To help build up and maintain your skills, there's plenty of challenges available to do. Last time when we covered Python vs Prep, we used Preppin' Data for the challenge to prepare a set of data ending with a set of requirements. This time, we'll be using an Alteryx Weekly Challenge, provided by Alteryx themselves. We'll be taking a look at Challenge #459: Fun Facts About LEGO® Sets! Part 1. You can find the package workbook as well as the original data files in the post.
To start, we'll begin by looking at our requirements and figuring out what steps we need to take to get from our input to our output. For our input, we have a table of each LEGO set and their properties, and another table containing theme ids and the name of the themes themselves. The outputs we need have us answering the following questions:
- Determine which LEGO set contains the largest number of parts.
- Determine which LEGO theme has the largest number of sets.
- Calculate the average number of parts per set for each year. Use integer as the data type for this task.
So then from these outputs, we can get the following steps to reach them from our input.
My steps for Challenge #459's solution:
- Load in the files into the program.
- Join the files together on the theme id from the set table to id from the theme table.
- For the first question, sort by the number of parts descending.
- Take the top 1 result from the table and output the results.
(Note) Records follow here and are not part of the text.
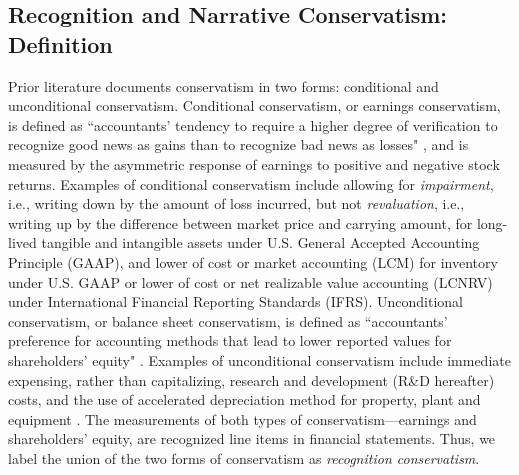 \documentclass[a4paper]{article}
\begin{document}
\begin{spacing}{2}
\subsection{Recognition and Narrative Conservatism: Definition}

Prior literature documents conservatism in two forms: conditional and unconditional conservatism. Conditional conservatism, or earnings conservatism, is defined as ``accountants' tendency to require a higher degree of verification to recognize good news as gains than to recognize bad news as losses" \citep*[p. 7]{basuConservatismPrincipleAsymmetric1997}, and is measured by the asymmetric response of earnings to positive and negative stock returns. Examples of conditional conservatism include allowing for \textit{impairment}, i.e., writing down by the amount of loss incurred, but not \textit{revaluation}, i.e., writing up by the difference between market price and carrying amount, for long-lived tangible and intangible assets under U.S. General Accepted Accounting Principle (GAAP), and lower of cost or market accounting (LCM) for inventory under U.S. GAAP or lower of cost or net realizable value accounting (LCNRV) under International Financial Reporting Standards (IFRS). Unconditional conservatism, or balance sheet conservatism, is defined as ``accountants' preference for accounting methods that lead to lower reported values for shareholders' equity" \citep*[p. 8]{basuConservatismPrincipleAsymmetric1997}. Examples of unconditional conservatism include immediate expensing, rather than capitalizing, research and development (R\&D hereafter) costs, and the use of accelerated depreciation method for property, plant and equipment \citep*{beaverConditionalUnconditionalConservatism2005}. The measurements of both types of conservatism---earnings and shareholders' equity, are recognized line items in financial statements. Thus, we label the union of the two forms of conservatism as \textit{recognition conservatism}. 


\end{spacing}
\end{document}

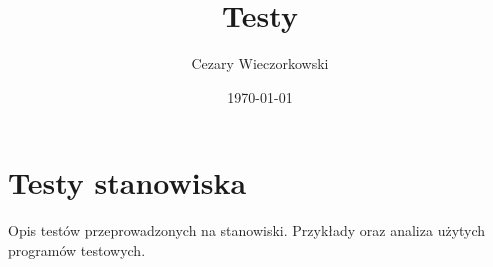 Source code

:\documentclass[../main.tex]{subfiles}
\author{Cezary Wieczorkowski}
\date{\today}
\title{Testy}
\begin{document}
\section{Testy stanowiska}

Opis testów przeprowadzonych na stanowiski. Przykłady oraz analiza użytych programów testowych.
\end{document}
- For the second question, aggregate on the theme to count the distinct number of sets (from the set number).
- Sort on the distinct count of sets descending.
- Take the top 1 result from the table and output the results.
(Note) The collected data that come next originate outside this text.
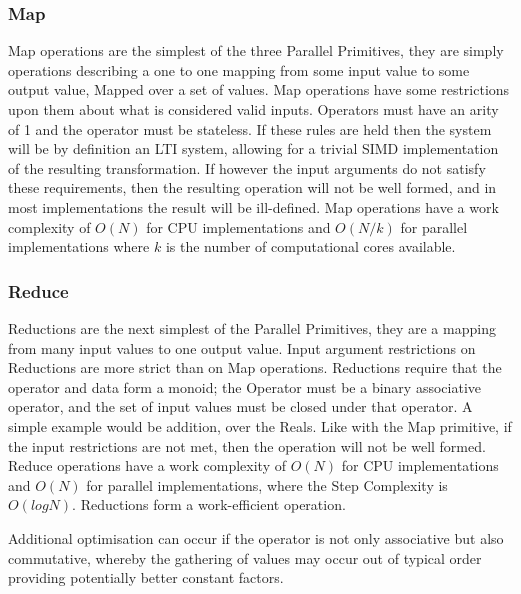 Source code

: \subsubsection{Map}

Map operations are the simplest of the three Parallel Primitives, they are simply operations
describing a one to one mapping from some input value to some output value, Mapped over a set of
values. Map operations have some restrictions upon them about what is considered valid inputs.
Operators must have an arity of 1 and the operator must be stateless. If these rules are held then
the system will be by definition an LTI system, allowing for a trivial SIMD implementation of the
resulting transformation. If however the input arguments do not satisfy these requirements, then the
resulting operation will not be well formed, and in most implementations the result will be
ill-defined. Map operations have a work complexity of $ O(N) $ for CPU implementations and $ O(N/k)
$ for parallel implementations where $ k $ is the number of computational cores available.

\FloatBarrier
\subsubsection{Reduce}

Reductions are the next simplest of the Parallel Primitives, they are a mapping from many input
values to one output value. Input argument restrictions on Reductions are more strict than on Map
operations. Reductions require that the operator and data form a monoid; the Operator must be a
binary associative operator, and the set of input values must be closed under that operator. A
simple example would be addition, over the Reals. Like with the Map primitive, if the input
restrictions are not met, then the operation will not be well formed. Reduce operations have a work
complexity of $ O(N) $ for CPU implementations and $ O(N) $ for parallel implementations, where the
Step Complexity is $ O(log N) $. Reductions form a work-efficient operation.

Additional optimisation can occur if the operator is not only associative but also commutative,
whereby the gathering of values may occur out of typical order providing potentially better constant
factors.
- And for the final question, aggregate on the year to count the distinct number of sets (from the set number), sum the number of parts and average the number of parts.
- Sort on the year ascending and output the results.
And now that we have our steps, we can implement them into both Tableau Prep and Alteryx.

As this challenge was designed for Alteryx, it was decently nice to implement based on the plan that was made. Since there is a specific Alteryx packaged workbook to use, the data was already available in the workbook without any additional work needed on my end. This was the same with the solution, having the answer also available in the workbook to compare to.

In Tableau Prep, the steps were similarly easy to implement, especially after I had done it in Alteryx. It gave me a foundation for how to actually create the steps within the tools, but having its own differences.
For the differences that I noticed between the two applications, the most clear was how much easier it was to sort by a field in a table in Alteryx. Since we needed to take the top one for two of the outputs, Tableau Prep had me creating a ranking on the field I wanted to sort by, then filter to only keep where the rank was equal to one. This was especially clear with the third output as I needed to retain the order. I couldn't remove the field that I needed to have for the ranking to order by, instead needing to hide it.
Within Alteryx, there was specific steps for what I needed to do: sorting by a field and taking a top N rows, which had nice tools to do exactly what I needed. In addition, I could use a field multiple times for a single aggregation step, while in Tableau Prep, I needed to create a duplicate field to make each aggregation. However, Alteryx was less convenient when it came to changing data types, renaming, removing, and reordering fields as Tableau Prep has that as an option to be done in each step while Alteryx needs a separate step for that action.
Overall, both tools have their own benefits. Alteryx is specifically designed for data preparation and is able to handle more specific circumstances. On the other hand, Tableau Prep can have a more intuitive usage when dealing with fields overall and has the ability to preview the current state of the data in Tableau.